骆萧山对这个回答持怀疑态度,露出这种想甜死人的笑容,她以己度人,那可是在网上磕CP的时候才会有。

不说就不说吧:“哦,这个点,外面天该黑透了吧?”

“不,画中光阴凝滞。”

那还真是个彻头彻尾的方外之地,坐在这里,心跳呼吸如常,怎么说不是白赚人生两小时呢?
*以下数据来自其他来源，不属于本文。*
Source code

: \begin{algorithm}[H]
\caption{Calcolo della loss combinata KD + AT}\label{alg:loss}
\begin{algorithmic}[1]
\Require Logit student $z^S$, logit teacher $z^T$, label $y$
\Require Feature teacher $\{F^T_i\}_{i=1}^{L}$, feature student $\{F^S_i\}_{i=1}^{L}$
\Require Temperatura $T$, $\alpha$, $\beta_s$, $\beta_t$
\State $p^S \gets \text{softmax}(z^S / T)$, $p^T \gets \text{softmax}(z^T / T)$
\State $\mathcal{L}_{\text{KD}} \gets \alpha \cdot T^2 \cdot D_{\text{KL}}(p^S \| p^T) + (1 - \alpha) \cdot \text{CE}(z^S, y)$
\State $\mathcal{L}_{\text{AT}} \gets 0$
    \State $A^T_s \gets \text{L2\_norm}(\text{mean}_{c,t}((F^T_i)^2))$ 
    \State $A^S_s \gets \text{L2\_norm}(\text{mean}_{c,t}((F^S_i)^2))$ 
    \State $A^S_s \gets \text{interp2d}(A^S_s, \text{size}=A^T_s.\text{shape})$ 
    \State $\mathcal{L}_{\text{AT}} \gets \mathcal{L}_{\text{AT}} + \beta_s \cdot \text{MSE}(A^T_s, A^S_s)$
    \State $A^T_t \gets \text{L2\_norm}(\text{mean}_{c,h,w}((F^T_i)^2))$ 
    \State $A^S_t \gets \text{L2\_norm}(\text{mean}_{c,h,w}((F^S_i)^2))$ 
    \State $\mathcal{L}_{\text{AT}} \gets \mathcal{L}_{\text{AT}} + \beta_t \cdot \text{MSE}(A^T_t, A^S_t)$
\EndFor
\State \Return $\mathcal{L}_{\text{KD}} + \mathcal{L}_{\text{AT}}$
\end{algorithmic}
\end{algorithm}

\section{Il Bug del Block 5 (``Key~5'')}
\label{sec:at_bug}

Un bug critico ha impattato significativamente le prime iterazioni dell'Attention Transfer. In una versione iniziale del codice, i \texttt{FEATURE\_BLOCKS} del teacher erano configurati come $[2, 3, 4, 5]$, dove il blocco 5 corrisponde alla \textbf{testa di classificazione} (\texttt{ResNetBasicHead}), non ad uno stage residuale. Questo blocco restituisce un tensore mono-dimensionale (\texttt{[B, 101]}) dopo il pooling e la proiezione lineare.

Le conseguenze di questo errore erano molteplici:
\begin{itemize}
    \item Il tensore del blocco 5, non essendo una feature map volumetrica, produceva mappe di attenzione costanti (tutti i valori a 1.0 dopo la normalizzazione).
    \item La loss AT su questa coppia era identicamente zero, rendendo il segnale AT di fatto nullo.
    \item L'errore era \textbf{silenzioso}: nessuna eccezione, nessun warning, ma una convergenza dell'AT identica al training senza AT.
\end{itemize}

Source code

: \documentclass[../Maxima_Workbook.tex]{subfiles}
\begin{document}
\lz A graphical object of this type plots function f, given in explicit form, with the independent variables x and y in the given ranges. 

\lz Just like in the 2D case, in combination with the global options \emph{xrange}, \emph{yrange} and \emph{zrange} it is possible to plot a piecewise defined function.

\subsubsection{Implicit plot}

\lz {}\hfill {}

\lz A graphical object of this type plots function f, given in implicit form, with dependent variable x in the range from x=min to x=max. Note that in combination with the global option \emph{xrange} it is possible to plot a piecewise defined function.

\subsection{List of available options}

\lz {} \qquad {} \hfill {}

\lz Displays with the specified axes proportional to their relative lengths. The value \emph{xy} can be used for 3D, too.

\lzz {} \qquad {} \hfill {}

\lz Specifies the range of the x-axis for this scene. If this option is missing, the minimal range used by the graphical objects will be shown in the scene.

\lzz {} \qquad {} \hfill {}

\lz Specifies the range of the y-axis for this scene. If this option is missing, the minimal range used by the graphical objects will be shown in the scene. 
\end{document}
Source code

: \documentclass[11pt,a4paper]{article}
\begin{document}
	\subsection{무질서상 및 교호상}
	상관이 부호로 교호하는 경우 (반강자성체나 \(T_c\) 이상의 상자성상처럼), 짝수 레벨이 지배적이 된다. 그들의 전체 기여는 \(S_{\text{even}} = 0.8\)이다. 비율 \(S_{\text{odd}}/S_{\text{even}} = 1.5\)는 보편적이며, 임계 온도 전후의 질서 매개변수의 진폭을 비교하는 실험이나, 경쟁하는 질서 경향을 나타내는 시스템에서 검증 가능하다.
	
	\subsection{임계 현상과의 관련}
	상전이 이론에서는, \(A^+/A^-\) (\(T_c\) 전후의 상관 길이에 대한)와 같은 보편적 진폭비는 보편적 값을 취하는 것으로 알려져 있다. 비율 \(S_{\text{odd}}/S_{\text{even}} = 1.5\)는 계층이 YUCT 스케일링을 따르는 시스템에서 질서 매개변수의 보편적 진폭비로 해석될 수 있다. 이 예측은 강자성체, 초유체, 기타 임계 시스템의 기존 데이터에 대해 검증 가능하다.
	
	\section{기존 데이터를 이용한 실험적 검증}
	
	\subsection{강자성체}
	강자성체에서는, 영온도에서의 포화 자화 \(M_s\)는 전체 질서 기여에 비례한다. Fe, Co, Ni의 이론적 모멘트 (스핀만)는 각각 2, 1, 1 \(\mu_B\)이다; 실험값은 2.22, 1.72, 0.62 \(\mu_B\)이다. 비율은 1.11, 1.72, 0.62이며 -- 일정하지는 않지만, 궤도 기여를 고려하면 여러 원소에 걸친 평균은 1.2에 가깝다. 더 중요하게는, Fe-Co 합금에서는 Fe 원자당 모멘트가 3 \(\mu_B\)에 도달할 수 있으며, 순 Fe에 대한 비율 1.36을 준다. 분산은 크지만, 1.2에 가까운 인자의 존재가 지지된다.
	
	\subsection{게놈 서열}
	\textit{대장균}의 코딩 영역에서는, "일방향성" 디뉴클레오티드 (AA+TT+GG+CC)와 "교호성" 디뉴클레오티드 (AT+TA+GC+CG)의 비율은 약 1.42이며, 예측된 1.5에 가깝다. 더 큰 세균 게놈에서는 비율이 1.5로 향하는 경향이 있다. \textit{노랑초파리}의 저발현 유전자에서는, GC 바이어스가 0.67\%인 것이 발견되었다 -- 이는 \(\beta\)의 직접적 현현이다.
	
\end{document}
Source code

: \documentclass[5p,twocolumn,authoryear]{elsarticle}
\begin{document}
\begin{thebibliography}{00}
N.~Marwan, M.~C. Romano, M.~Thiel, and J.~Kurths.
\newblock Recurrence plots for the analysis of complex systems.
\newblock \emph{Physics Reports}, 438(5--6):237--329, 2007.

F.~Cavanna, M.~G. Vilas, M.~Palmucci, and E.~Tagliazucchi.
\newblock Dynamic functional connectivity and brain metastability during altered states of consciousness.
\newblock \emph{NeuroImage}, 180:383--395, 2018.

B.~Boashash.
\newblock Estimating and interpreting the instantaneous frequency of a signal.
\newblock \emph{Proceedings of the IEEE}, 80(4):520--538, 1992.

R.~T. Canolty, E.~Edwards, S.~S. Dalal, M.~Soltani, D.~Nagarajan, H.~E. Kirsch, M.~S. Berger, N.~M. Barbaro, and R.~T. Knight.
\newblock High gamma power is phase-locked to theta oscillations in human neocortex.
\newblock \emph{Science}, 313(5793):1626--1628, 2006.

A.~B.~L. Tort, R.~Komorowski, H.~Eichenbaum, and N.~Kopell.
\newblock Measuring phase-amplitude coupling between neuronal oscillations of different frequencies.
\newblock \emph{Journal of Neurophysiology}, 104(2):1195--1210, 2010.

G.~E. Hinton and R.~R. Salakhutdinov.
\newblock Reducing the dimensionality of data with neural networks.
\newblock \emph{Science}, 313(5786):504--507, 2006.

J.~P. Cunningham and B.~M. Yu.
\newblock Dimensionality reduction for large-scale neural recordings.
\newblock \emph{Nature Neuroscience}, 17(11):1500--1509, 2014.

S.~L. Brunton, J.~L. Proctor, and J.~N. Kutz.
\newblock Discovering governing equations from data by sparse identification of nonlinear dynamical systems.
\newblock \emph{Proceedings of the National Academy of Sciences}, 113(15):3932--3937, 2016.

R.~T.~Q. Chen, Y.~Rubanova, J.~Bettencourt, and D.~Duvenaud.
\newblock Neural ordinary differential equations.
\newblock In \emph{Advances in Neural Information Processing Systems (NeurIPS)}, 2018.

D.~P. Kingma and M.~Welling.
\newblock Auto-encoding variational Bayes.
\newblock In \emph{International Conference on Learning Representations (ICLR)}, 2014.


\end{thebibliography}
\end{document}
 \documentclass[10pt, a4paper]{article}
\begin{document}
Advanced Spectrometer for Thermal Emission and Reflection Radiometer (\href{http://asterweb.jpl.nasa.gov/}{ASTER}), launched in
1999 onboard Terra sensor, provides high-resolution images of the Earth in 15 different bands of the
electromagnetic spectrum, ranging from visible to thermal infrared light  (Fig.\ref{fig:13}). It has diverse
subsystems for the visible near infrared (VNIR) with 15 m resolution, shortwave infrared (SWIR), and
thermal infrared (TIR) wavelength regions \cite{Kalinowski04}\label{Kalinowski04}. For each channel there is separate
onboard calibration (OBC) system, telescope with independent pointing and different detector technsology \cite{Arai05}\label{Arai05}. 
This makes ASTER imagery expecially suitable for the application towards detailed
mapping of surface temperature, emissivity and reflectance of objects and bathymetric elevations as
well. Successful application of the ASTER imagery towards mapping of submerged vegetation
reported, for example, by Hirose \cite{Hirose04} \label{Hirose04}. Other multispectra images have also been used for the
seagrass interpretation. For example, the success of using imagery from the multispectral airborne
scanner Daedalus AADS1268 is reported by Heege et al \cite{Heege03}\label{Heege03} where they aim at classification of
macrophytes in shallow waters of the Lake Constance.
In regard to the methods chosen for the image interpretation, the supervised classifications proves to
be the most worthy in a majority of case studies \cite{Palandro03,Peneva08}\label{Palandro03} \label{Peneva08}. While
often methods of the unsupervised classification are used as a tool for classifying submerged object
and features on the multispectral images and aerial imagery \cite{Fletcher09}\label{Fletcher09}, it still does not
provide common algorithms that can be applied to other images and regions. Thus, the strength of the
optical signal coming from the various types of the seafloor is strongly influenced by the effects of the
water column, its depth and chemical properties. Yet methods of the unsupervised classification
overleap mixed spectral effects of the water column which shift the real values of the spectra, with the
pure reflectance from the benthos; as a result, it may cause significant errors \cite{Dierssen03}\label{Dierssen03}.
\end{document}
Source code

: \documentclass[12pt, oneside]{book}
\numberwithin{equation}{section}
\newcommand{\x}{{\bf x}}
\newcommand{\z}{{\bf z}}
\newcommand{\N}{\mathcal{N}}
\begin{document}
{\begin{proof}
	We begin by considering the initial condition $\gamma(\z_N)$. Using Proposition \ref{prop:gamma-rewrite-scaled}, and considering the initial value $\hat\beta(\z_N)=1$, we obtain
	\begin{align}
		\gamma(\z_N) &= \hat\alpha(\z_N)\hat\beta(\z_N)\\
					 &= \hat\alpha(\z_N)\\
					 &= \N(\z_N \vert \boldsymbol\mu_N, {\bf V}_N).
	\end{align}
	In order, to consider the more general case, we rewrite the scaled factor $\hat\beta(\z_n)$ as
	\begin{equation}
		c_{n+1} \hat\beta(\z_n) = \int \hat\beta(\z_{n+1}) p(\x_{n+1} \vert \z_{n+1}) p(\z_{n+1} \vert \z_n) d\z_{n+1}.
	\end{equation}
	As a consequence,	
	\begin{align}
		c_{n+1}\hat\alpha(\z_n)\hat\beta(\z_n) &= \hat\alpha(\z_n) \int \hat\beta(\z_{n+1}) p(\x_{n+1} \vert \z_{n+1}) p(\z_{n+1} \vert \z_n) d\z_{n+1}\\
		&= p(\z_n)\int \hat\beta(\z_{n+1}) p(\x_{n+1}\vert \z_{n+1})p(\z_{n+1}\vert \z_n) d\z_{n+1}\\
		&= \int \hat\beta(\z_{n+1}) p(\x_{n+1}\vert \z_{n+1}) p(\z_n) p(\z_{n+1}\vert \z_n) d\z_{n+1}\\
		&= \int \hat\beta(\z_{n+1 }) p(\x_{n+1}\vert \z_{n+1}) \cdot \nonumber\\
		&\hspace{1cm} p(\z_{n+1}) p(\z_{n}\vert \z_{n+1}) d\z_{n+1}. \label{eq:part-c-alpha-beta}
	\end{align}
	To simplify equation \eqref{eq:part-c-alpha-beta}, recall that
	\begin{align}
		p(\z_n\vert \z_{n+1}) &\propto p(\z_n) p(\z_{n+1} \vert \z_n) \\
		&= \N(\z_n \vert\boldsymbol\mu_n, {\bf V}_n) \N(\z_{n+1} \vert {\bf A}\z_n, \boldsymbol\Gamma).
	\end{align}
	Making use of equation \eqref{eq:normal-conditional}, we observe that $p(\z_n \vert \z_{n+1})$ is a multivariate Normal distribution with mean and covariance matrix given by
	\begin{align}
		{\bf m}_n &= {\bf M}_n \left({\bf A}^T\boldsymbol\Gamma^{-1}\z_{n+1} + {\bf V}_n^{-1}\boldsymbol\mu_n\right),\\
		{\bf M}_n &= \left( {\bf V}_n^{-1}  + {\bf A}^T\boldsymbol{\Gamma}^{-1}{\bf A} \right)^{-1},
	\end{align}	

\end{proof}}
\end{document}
骆萧山站起身,想活动下僵直的四肢,忽然有些窘迫地压低声音:“那个……缪与,你知道卫生间怎么走吗?”

缪与干脆起身:“我带你去。”

“不用不用!”骆萧山连忙摆手,“你给我指个方向就行。瑶姑娘万一回来找不着你怎么办?”

“她是画中仙,一草一木皆如她耳目延伸,你不用担心。”

“厕所也?”

缪与沉默了一瞬,才道:“……应当会屏蔽感知。此人虽性情跳脱,但就我同她打过的交道来看,还算不上个变态。”

他说瑶姑娘与其他诞生于人心欲望、并以此为食的画中人不同,是那位高僧亲手点化创造,为维续此方秩序而生的画中仙,可以信任。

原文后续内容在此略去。